The novel’s protagonist, Gene, has issues. His best friend has a limp, a permanent limp probably and Gene is the one who caused it. Don’t you hate it when in a fit of jealousy you cause your best friend to fall off a tree limb and he becomes permanently crippled?

At this point of the novel, Gene debuts as the assistant crew manager on the rowing team. He remarks on the occasion.

Quote: “I supposed that Quackenbush was studying me to see if he could detect a limp. But I knew that his flat black eyes would never detect my trouble” (77).

Analysis: Gene knows that Quackenbush likes to assert his authority over those whom he considers inferior, on account of his own inferiority. It was common for the assistant crew manager, Gene’s position on the rowing team, to have some physical malady that prevented him from participating in a sport. Gene’s true limp, however, existed metaphorically in his soul. By expressing his deficiency in this manner, Gene highlights his desire to be just like Finny, whose limp is real, and whose limp he caused.

There’s a lot of outward actions covering up inward insecurities. Gene’s best friend and everyone’s favorite student, Finny, pretends to not care about things like going off to war, yet we discover that he dreamed of going off to war the entire time, but cannot because of his injury (caused by Gene).
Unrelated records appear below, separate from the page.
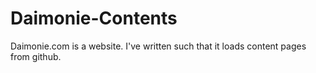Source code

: # Daimonie-Contents
Daimonie.com is a website. I've written such that it loads content pages from github.
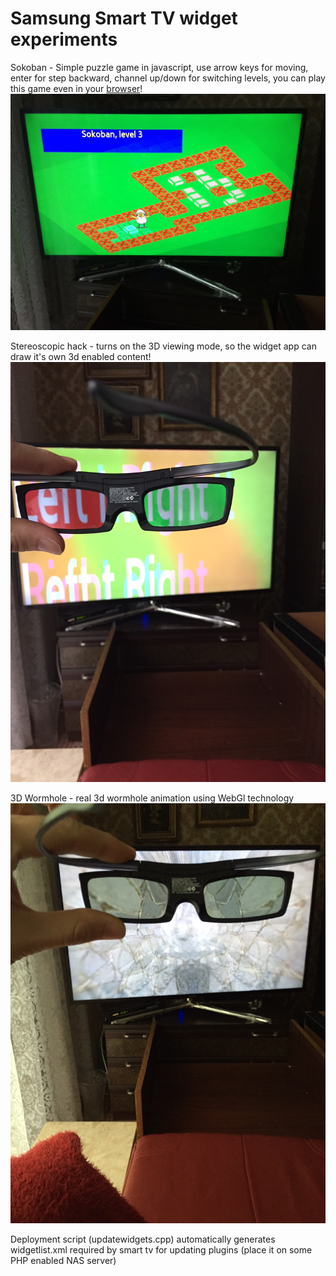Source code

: Samsung Smart TV widget experiments
==========

Sokoban - Simple puzzle game in javascript, use arrow keys for moving, enter for step backward, channel up/down for switching levels, you can play this game even in your [browser](https://rawgit.com/gabonator/Work-in-progress/master/SamsungSmartTv/widgets/sokoban/)!
![](screenshots/img_9611.jpg)

Stereoscopic hack - turns on the 3D viewing mode, so the widget app can draw it's own 3d enabled content!
![](screenshots/img_9609.jpg)

3D Wormhole - real 3d wormhole animation using WebGl technology
![](screenshots/img_9610.jpg)

Deployment script (updatewidgets.cpp) automatically generates widgetlist.xml required by smart tv for updating plugins (place it on some PHP enabled NAS server)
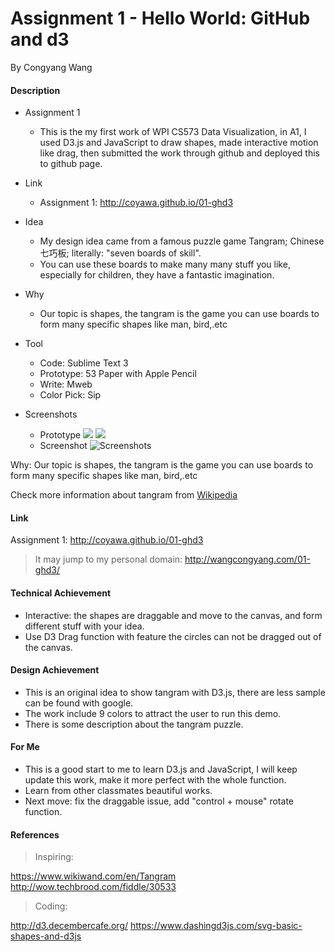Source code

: Assignment 1 - Hello World: GitHub and d3  
===
By Congyang Wang 

####  Description
- Assignment 1
    - This is the my first work of WPI CS573 Data Visualization, in A1, I used D3.js and JavaScript to draw shapes, made interactive motion like drag, then submitted the work through github and deployed this to github page. 

- Link
    - Assignment 1: http://coyawa.github.io/01-ghd3
- Idea
    - My design idea came from a famous puzzle game <span id="inline-blue">Tangram</span>;  Chinese <span id="inline-green">七巧板</span>; literally: "seven boards of skill". 
    - You can use these boards to make many many stuff you like, especially for children, they have a fantastic imagination.
- Why
    - Our topic is shapes, the tangram is the game you can use boards to form many specific shapes like man, bird,.etc
- Tool
    - Code: Sublime Text 3
    - Prototype: 53 Paper with Apple Pencil
    - Write: Mweb
    - Color Pick: Sip

- Screenshots
    - Prototype
    ![](https://ww4.sinaimg.cn/large/006tNbRwgy1fbuih74frrj31kw16odmf.jpg)
    ![](https://ww1.sinaimg.cn/large/006tNbRwgy1fbuih488quj31kw16o45y.jpg)
    - Screenshot 
    ![Screenshots](https://ww2.sinaimg.cn/large/006tNbRwgw1fbuih1jpfij31ki18sgtp.jpg)

Why: Our topic is shapes, the tangram is the game you can use boards to form many specific shapes like man, bird,.etc

Check more information about tangram from [Wikipedia](https://en.wikipedia.org/wiki/Tangram?oldformat=true)
####  Link
Assignment 1: http://coyawa.github.io/01-ghd3
>It may jump to my personal domain: http://wangcongyang.com/01-ghd3/


####  Technical Achievement
- Interactive: the shapes are draggable and move to the canvas, and form different stuff with your idea.
- Use D3 Drag function with feature the circles can not be dragged out of the canvas.
 
####  Design Achievement
- This is an original idea to show tangram with D3.js, there are less sample can be found with google.
- The work include 9 colors to attract the user to run this demo.
- There is some description about the tangram puzzle.

#### For Me
- This is a good start to me to learn D3.js and JavaScript, I will keep update this work, make it more perfect with the whole function.
- Learn from other classmates beautiful works.
- Next move: fix the draggable issue, add "control + mouse" rotate function.

#### References
>Inspiring:  

https://www.wikiwand.com/en/Tangram
http://wow.techbrood.com/fiddle/30533    
>Coding:

http://d3.decembercafe.org/
https://www.dashingd3js.com/svg-basic-shapes-and-d3js




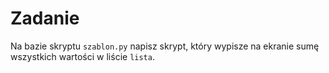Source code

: # Zadanie

Na bazie skryptu `szablon.py` napisz skrypt, który wypisze na ekranie sumę wszystkich wartości w liście `lista`.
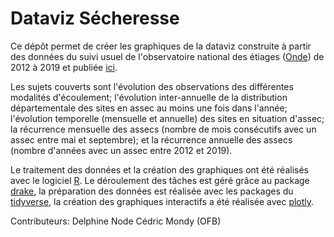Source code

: # Dataviz Sécheresse

Ce dépôt permet de créer les graphiques de la dataviz construite à partir des données du suivi usuel de l'observatoire national des étiages ([Onde](http://onde.eaufrance.fr/)) de 2012 à 2019 et publiée [ici](https://professionnels.ofb.fr/fr/node/1084).

Les sujets couverts sont l'évolution des observations des différentes modalités d'écoulement; l'évolution inter-annuelle de la distribution départementale des sites en assec au moins une fois dans l'année; l'évolution temporelle (mensuelle et annuelle) des sites en situation d'assec; la récurrence mensuelle des assecs (nombre de mois consécutifs avec un assec entre mai et septembre); et la récurrence annuelle des assecs (nombre d'années avec un assec entre 2012 et 2019).

Le traitement des données et la création des graphiques ont été réalisés avec le logiciel [R](https://www.r-project.org/). Le déroulement des tâches est géré grâce au package [drake](https://github.com/ropensci/drake), la préparation des données est réalisée avec les packages du [tidyverse](https://github.com/tidyverse/tidyverse), la création des graphiques interactifs a été réalisée avec [plotly](https://github.com/ropensci/plotly).

Contributeurs:
  Delphine Node
  Cédric Mondy (OFB)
We see the war theme later in the novel:

Quote: “They seemed to be having a wonderful time, their uniforms looked new and good; they were clean and energetic; they were going places” (97).

Analysis: This ironic description of soldiers going off to war belies the danger they would soon face. No matter how much students at Devon attempted to keep the outside world from encroaching, they could not.
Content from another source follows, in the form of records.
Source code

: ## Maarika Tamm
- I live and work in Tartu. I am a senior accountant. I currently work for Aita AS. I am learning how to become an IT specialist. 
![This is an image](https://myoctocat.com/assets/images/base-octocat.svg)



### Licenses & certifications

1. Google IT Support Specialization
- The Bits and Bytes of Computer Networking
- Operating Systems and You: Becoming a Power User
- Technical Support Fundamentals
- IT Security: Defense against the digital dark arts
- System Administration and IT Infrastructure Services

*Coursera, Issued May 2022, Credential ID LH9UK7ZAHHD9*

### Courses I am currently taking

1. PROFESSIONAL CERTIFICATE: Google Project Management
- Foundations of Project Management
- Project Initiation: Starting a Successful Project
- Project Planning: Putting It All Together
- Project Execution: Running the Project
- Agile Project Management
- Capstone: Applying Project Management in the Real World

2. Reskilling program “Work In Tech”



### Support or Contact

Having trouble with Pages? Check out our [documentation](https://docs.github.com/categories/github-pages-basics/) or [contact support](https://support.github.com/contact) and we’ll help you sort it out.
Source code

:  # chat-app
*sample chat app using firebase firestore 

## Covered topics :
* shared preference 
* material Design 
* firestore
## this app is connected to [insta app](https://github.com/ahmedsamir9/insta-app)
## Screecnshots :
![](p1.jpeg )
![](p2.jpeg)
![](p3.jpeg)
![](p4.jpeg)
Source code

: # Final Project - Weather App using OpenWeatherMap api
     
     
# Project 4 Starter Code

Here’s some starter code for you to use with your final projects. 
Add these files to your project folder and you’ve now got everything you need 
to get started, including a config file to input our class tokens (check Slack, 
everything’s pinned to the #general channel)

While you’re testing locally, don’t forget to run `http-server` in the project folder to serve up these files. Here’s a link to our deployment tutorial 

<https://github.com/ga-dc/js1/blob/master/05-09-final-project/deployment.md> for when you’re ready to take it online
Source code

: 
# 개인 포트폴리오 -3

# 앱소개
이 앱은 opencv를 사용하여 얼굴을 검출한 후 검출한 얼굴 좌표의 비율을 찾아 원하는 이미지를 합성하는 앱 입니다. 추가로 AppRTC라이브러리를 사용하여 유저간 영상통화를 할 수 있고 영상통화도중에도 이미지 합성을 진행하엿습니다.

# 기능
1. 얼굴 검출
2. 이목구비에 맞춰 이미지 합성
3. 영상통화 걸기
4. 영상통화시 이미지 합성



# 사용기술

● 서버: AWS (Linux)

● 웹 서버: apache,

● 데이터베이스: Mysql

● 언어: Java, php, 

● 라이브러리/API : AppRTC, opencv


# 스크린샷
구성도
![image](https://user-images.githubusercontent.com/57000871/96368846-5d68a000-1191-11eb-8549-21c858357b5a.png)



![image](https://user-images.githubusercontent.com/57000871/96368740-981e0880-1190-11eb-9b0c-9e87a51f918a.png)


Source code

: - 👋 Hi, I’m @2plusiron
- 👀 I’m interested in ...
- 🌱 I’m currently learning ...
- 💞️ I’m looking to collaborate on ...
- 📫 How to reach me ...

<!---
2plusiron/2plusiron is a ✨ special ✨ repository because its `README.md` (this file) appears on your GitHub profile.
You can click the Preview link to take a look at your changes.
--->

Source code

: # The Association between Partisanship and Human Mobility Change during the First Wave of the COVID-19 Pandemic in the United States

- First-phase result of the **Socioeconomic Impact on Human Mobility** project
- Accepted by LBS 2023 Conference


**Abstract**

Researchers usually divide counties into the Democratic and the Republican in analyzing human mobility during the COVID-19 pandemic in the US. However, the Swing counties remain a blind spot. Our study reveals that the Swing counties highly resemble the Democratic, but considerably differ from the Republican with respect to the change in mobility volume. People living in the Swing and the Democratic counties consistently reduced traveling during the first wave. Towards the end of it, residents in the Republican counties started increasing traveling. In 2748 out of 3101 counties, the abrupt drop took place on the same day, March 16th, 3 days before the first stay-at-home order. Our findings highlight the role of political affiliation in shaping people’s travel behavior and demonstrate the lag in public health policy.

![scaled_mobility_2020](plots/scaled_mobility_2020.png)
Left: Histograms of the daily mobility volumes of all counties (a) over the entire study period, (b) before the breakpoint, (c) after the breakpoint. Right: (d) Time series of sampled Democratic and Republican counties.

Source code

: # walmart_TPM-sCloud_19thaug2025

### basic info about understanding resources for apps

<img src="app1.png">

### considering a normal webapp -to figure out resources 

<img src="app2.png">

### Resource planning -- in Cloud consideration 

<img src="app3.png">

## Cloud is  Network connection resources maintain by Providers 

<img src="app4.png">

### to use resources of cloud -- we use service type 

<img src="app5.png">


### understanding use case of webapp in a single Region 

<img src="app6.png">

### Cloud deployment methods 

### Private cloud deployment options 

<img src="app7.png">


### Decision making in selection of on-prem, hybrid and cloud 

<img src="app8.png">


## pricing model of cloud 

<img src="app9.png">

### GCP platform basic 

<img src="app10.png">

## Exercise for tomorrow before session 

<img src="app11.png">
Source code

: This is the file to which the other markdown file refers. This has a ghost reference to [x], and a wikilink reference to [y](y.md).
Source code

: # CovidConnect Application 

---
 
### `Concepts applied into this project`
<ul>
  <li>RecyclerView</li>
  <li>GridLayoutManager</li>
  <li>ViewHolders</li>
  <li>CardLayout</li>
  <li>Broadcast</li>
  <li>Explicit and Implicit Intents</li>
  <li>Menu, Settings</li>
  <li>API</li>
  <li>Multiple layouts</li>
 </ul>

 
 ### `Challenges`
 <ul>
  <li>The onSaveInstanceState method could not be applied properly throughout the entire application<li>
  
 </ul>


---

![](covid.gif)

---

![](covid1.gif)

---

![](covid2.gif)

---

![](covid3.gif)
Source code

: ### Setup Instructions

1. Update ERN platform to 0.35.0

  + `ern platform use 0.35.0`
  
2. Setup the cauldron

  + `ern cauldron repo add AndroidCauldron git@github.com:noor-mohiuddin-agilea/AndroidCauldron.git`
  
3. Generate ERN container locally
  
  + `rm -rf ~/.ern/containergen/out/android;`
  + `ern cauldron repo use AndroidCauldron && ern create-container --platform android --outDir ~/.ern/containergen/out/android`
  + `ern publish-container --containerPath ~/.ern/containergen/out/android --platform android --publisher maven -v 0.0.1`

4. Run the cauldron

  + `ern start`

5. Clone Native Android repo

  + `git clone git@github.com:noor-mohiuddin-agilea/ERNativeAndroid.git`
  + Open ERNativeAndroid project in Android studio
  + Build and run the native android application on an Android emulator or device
This novel is all about outward appearances masking inward truths.

As a teacher, I know what that’s like.

We walk into classroom for the first time putting out an air of confidence, but inwardly we are quaking, at least I was for most of my first year. As the year went on, I noticed that the more prepared my lesson was for the day, the more confident I truly felt.

That’s why I created ELACommonCoreLessonPlans.com That’s also why I combined most of the lesson plan units I’ve created into one pdf file and have made it available to you, my loyal listener. It contains complete units plans for 33 short stories, 11 poetry units, all types of writing, 3 novels, 2 Shakespearean plays, and an epic poem. You could literally not have to create a lesson plan for the entire year and still not get through everything. Head over to elacommoncorelessonplans.com and check out our novel, short story, writing, and poetry unit plans. Link in the show notes.

Classroom Application

Speaking of the classroom. Here’s an idea: Put together a 2-column chart. What the character portrays could be the left column and what the truth is could be the right column.

Life Lesson

Let’s get back to the quote and the characters’ need to hide what they’re truly feeling. As you probably are aware we have students posing all day every day, pretending to be something they’re not, perhaps hiding secrets from each other. Let’s take that into account when we instruct, converse with, and interact.